Hulk Hogan's reemergence into WWE started in the form of a backstage apology before the Extreme Rules pay-per-view event where he said he didn't know he was being recorded when making several racist statements many years ago. He advised people to watch what they say as well and apologized for using racist language. JTG recently wrote an extended blog on The Sports Daily where he expanded on the idea of Hogan receiving true forgiveness and what was largely ignored from his apology.

JTG remembers calling Yokozuna a "cheating motherf--ker" under his breath when he defeated Hogan at the 1993 King Of The Ring. The eight-year-old who cursed a Samoan portraying a Japanese Sumo wrestler still lives within JTG, but he is thoroughly disappointed in his childhood hero's actions.

When news broke in July 2015 that Hogan uttered the N-Word multiple times on camera, JTG let it slide. The transcript changed the former Cryme Tyme member's mind as he wrote about how disillusioned he was upon reading what Hogan actually said.

"See, not only did my hero use the n-word in the context that he did, he also admitted to being racist," JTG said. "Lets put aside for a second that he said 'f--king N----r,' let's focus on the fact Hulk Hogan ADMITTED to being a racist!"

It was noted how 95% of what we do is based on our subconscious mind, therefore someone who admits to being racist could be acting without even realizing it. When Hogan unloaded his feelings toward Brooke Hogan's romantic interest at the time, he felt safe in that environment and was able to unload a very racist point.

JTG said Hogan's apology doesn't feel genuine to him and it only took place because he got caught. "I don't hear the heartfelt passion of a man looking to right a wrong and heal a community he realizes he hurt," JTG wrote.

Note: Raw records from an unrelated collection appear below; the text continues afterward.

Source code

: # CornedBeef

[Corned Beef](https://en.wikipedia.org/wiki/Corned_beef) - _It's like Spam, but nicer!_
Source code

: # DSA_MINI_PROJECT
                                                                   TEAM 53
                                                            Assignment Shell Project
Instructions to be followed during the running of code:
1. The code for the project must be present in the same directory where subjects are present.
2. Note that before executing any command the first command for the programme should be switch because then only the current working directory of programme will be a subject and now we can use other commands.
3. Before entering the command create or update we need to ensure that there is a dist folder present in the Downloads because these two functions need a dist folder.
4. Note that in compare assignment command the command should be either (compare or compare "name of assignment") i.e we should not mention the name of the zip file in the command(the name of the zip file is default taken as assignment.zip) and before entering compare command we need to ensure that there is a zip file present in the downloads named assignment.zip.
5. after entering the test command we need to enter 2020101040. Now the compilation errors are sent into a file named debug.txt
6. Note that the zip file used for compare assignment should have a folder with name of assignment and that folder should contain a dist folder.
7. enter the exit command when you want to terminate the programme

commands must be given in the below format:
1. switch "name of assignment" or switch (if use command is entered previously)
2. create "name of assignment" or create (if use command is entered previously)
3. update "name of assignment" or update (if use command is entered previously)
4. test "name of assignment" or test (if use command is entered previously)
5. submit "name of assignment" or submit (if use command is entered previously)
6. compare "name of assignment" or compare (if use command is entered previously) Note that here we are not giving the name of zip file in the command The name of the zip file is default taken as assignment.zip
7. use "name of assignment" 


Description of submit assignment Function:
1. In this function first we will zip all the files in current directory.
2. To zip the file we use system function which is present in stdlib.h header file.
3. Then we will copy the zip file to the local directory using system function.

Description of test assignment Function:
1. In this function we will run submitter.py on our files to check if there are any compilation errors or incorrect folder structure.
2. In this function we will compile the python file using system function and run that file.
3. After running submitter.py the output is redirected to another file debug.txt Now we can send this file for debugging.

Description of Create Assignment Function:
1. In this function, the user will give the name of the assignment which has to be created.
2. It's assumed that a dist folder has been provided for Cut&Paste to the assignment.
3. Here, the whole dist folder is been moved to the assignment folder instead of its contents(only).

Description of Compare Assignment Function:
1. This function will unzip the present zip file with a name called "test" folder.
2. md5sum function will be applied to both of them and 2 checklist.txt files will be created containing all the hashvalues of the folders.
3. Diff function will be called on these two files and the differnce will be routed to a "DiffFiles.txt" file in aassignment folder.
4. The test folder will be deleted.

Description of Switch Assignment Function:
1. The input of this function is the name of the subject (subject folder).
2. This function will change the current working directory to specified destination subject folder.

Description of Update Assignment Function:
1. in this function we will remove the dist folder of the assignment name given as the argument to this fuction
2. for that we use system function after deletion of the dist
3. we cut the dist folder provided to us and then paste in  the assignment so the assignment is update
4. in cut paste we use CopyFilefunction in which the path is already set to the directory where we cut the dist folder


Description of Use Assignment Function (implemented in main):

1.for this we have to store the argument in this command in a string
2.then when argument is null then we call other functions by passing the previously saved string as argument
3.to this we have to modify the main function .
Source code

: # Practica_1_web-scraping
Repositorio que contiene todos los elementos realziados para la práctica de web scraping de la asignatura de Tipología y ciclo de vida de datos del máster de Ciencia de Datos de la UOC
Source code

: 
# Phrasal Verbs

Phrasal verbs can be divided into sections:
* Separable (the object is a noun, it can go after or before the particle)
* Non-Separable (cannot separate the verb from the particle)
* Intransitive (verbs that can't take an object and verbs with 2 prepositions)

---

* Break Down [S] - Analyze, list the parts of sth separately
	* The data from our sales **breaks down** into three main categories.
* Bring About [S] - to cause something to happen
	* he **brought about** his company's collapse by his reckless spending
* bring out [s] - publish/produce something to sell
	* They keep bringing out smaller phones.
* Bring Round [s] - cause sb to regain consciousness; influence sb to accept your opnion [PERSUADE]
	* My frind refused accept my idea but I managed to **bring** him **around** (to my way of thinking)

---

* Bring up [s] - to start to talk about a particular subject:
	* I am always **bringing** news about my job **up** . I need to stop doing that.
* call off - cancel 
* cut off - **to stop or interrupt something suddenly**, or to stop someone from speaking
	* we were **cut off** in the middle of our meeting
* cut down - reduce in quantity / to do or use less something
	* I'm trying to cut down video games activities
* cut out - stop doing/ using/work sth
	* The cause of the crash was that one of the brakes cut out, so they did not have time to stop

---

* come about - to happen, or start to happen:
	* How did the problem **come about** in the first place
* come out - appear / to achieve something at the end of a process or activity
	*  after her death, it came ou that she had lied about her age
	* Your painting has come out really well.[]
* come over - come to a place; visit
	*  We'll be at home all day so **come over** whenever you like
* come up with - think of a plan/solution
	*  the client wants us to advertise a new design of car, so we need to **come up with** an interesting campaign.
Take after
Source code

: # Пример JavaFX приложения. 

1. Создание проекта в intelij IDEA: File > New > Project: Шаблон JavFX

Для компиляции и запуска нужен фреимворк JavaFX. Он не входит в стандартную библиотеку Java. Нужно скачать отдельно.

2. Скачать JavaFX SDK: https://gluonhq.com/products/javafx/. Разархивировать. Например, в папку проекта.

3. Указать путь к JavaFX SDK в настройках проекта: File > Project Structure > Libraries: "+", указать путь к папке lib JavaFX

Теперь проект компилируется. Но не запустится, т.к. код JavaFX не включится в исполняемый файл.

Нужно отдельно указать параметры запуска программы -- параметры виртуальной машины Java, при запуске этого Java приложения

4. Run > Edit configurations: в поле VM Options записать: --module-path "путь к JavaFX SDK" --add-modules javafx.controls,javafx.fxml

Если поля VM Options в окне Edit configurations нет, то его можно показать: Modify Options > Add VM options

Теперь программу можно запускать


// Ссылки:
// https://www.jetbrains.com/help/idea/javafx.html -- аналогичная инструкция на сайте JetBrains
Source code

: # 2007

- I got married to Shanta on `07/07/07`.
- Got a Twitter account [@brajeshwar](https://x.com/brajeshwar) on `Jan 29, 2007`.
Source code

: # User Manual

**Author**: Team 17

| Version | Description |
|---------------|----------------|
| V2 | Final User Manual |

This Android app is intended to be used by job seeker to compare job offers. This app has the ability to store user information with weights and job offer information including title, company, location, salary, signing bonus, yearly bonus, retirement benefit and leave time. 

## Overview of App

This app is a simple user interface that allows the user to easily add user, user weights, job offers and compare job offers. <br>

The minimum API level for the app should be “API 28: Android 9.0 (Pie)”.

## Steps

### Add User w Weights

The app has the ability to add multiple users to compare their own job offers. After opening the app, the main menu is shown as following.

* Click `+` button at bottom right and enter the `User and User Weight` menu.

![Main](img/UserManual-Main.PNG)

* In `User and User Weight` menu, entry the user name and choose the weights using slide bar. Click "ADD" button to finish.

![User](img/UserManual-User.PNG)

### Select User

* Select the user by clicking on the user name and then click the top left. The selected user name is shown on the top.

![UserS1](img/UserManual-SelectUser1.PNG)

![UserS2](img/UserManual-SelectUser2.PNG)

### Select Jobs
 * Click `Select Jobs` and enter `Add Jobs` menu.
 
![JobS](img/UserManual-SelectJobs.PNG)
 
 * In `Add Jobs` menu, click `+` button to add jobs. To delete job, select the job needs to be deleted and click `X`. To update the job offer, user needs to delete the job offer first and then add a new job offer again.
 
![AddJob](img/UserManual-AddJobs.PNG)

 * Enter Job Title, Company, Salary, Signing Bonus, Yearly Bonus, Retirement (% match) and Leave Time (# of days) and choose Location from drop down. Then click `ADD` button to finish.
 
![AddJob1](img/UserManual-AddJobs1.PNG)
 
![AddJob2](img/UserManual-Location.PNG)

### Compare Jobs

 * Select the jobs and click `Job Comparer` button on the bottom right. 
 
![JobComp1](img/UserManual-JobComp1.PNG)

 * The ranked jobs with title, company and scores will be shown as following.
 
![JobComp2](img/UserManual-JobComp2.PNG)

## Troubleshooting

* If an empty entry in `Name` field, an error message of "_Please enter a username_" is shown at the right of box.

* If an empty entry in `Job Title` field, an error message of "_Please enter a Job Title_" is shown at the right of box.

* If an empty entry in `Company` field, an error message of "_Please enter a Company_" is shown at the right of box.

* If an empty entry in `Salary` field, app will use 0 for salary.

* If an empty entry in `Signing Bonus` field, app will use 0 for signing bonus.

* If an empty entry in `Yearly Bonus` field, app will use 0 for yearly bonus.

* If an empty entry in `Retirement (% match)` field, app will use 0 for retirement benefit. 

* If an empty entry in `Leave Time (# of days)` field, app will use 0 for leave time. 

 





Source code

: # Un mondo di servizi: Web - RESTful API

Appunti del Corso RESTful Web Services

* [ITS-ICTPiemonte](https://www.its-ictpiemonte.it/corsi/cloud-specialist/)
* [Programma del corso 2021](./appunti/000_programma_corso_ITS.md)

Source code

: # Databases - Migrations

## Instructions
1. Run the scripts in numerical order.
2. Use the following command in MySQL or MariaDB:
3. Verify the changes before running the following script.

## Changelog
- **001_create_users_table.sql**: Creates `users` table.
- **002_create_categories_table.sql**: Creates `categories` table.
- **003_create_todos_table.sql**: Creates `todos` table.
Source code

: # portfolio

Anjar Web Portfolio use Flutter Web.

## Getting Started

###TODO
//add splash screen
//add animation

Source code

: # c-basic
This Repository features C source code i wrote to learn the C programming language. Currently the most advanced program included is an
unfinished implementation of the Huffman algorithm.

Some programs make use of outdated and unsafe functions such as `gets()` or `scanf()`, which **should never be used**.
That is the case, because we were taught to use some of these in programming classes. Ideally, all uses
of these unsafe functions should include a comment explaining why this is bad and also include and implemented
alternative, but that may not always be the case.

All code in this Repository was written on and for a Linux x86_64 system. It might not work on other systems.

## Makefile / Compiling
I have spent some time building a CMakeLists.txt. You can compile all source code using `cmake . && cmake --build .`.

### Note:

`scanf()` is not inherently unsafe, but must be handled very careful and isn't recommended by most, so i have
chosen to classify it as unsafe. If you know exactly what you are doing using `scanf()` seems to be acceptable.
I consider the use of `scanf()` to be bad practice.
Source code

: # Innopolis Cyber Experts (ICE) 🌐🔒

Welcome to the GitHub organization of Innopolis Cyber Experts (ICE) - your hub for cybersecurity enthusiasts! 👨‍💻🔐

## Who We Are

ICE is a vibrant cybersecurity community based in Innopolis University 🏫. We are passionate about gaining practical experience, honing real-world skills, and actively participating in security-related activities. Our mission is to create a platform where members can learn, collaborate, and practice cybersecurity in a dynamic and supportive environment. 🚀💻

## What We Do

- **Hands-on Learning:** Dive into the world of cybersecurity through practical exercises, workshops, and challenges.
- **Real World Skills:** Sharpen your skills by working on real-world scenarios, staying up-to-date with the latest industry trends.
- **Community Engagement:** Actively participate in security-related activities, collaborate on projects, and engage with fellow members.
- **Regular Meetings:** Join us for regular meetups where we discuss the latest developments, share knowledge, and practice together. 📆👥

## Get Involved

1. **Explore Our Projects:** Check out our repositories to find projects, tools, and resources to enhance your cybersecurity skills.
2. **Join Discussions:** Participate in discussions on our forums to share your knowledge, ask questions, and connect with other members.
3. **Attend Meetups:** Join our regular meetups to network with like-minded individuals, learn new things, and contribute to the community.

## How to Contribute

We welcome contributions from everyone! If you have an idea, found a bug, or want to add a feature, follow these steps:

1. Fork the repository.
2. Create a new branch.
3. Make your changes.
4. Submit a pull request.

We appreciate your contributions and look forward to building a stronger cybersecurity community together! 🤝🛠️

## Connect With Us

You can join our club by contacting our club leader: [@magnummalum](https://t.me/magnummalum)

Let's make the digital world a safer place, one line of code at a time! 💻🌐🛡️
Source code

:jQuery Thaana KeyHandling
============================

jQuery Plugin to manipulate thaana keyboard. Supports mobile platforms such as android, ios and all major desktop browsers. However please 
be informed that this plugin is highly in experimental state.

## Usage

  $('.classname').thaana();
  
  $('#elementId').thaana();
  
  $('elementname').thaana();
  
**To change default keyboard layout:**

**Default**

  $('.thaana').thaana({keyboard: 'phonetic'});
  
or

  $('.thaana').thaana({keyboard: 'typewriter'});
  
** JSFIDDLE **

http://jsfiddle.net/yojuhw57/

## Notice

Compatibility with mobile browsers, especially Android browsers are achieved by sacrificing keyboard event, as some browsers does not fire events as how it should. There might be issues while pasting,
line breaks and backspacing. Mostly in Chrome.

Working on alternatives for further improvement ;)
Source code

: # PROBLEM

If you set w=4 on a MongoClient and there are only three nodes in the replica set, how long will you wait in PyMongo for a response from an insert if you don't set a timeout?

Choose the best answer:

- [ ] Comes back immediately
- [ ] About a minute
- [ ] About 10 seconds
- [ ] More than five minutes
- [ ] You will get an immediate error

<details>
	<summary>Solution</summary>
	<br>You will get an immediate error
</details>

Hogan's words have left a lasting impression on a community filled with people who used to idolize him. His apology didn't come off as authentic to JTG along with other members of the locker room including Titus O'Neil.

"I learned through experience that 'sorry' is just a word," JTG said. "If you catch a friend stabbing you behind your back and you turn around and confront them and all they have to say is 'I'm sorry,' is it sincere?"

JTG said in order for a conscious effort toward change to be made, "the first step towards resolution is admitting to yourself that you are a racist and making a genuine, conscious effort to understand the danger in your beliefs and work to change them."

Although a comeback isn't out of the question, Hogan must first apologize to a section of his fans that he stabbed in the back with a "big ole rusty Jim Crow knife." Once he makes a specific apology to those fans and fellow professional wrestlers he offended and is sincere about his statements and willingness to make a change, then the wounds can finally be healed.

JTG expressed similar feelings on Why It Ended as he stated that Hogan admitting to being "racist to a point" has been largely ignored in this situation.

"You talk about using the N-Word saying he admitted to being a racist -- I don't even think he brought that up that he admitted to being a racist. Like that was kinda just swept under the rug like we were just supposed to forget."